Exact copy, pictures excluded: output the lines from the opening of the entries through the line bearing "The user will access".

[Plain-text document sources]
══════════════════════════════
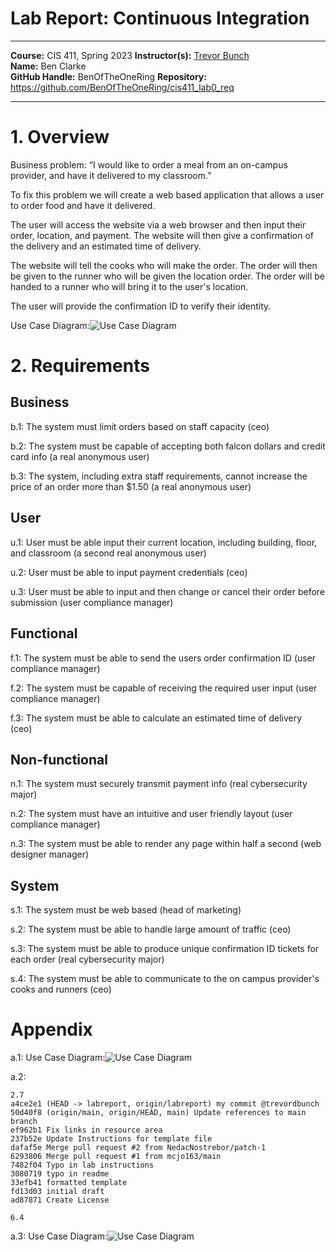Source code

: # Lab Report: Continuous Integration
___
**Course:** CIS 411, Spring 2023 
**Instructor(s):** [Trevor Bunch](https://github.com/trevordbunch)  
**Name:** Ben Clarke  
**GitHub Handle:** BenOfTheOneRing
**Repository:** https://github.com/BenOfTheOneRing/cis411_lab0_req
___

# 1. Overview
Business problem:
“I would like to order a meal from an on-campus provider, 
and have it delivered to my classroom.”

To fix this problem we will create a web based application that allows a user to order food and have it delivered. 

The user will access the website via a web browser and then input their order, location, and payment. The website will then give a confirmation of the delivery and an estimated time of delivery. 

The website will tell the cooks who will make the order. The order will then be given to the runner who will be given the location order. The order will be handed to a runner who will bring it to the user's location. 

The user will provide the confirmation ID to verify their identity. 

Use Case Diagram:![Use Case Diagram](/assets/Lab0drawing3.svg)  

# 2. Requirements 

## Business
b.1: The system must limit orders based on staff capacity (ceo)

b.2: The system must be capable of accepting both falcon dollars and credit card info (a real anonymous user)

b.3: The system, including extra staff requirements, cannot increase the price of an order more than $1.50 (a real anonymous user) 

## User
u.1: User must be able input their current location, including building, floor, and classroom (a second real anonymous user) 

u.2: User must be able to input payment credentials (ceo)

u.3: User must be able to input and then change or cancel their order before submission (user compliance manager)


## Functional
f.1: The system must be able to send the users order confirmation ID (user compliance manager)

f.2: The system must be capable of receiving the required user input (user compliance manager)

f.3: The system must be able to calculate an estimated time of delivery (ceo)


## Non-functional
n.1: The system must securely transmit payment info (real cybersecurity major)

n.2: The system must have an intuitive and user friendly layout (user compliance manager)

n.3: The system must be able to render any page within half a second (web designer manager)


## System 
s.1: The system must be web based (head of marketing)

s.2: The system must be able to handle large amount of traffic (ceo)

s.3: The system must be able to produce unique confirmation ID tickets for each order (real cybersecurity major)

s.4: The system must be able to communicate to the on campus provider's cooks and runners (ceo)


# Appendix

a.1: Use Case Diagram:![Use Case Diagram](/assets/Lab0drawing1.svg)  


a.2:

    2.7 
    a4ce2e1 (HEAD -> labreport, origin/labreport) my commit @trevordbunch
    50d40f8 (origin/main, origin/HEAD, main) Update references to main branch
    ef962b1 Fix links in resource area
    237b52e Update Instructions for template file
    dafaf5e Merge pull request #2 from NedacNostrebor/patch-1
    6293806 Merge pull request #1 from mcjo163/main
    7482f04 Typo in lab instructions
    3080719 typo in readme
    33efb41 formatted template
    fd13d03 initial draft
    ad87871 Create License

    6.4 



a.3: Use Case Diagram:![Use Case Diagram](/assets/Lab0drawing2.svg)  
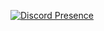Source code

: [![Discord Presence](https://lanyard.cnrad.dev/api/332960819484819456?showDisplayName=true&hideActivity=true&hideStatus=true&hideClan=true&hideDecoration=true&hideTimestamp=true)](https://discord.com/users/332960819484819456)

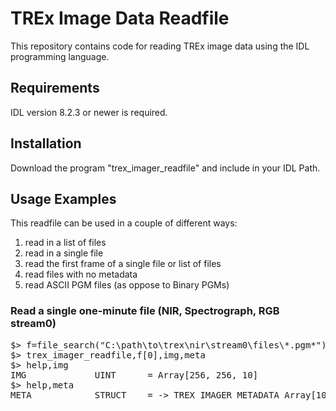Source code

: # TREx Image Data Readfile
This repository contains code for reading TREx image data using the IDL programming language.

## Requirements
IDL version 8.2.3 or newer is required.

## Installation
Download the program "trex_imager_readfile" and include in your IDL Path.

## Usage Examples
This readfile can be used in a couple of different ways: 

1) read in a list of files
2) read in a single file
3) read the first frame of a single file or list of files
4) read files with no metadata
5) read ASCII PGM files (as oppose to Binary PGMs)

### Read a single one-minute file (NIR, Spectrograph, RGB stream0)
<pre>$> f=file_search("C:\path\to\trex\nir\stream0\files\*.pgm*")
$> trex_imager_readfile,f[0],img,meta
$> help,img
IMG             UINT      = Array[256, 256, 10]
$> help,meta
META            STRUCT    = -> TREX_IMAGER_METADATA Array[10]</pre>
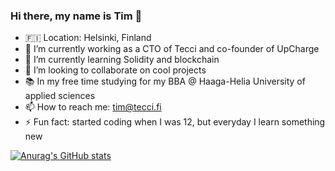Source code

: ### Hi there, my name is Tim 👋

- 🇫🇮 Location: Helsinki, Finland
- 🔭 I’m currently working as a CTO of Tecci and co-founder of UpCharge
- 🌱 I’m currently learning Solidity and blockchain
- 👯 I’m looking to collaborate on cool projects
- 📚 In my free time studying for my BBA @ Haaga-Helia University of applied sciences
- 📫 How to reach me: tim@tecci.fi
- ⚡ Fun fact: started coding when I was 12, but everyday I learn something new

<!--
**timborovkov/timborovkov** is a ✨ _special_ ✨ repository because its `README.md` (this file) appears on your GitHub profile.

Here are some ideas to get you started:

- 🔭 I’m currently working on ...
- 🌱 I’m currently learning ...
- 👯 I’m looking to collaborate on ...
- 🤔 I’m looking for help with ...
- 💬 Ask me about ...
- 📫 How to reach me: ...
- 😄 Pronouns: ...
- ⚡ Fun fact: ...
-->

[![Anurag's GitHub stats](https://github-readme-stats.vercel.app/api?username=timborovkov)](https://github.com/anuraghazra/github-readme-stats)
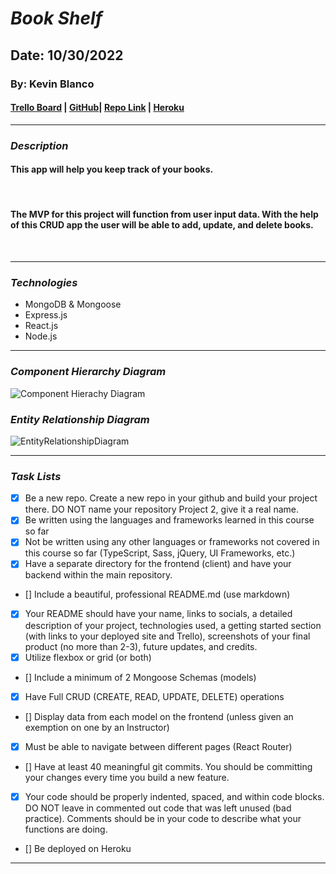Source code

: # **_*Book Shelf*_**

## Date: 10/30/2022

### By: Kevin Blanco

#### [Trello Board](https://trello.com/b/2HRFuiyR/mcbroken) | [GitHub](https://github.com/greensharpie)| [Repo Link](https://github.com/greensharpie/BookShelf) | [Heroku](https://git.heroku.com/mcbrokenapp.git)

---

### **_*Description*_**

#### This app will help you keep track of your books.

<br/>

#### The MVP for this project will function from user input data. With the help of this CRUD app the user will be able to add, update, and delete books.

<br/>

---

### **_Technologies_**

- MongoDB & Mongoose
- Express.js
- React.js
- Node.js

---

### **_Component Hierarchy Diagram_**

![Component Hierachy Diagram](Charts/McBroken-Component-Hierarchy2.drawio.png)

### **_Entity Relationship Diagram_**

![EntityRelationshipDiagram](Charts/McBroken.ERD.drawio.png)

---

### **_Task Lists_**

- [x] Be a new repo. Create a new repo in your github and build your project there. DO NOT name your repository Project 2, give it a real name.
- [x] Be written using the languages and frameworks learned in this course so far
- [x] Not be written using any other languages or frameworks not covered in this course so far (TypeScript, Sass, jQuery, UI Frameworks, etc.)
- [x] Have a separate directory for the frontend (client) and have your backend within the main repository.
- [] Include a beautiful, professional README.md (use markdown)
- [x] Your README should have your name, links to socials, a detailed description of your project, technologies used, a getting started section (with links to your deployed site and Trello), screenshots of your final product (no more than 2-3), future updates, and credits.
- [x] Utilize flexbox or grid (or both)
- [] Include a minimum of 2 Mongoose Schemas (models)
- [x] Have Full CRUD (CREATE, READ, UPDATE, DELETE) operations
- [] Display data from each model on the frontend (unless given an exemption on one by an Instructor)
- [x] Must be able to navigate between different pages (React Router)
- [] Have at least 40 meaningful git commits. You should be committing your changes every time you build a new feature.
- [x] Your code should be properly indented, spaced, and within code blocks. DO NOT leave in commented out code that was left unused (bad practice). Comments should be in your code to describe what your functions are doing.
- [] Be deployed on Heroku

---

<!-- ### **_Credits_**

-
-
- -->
══════════════════════════════
### Output for this task:
Source code

: # Lab Report: Continuous Integration
___
**Course:** CIS 411, Spring 2023 
**Instructor(s):** [Trevor Bunch](https://github.com/trevordbunch)  
**Name:** Ben Clarke  
**GitHub Handle:** BenOfTheOneRing
**Repository:** https://github.com/BenOfTheOneRing/cis411_lab0_req
___

# 1. Overview
Business problem:
“I would like to order a meal from an on-campus provider, 
and have it delivered to my classroom.”

To fix this problem we will create a web based application that allows a user to order food and have it delivered. 

The user will access the website via a web browser and then input their order, location, and payment. The website will then give a confirmation of the delivery and an estimated time of delivery. 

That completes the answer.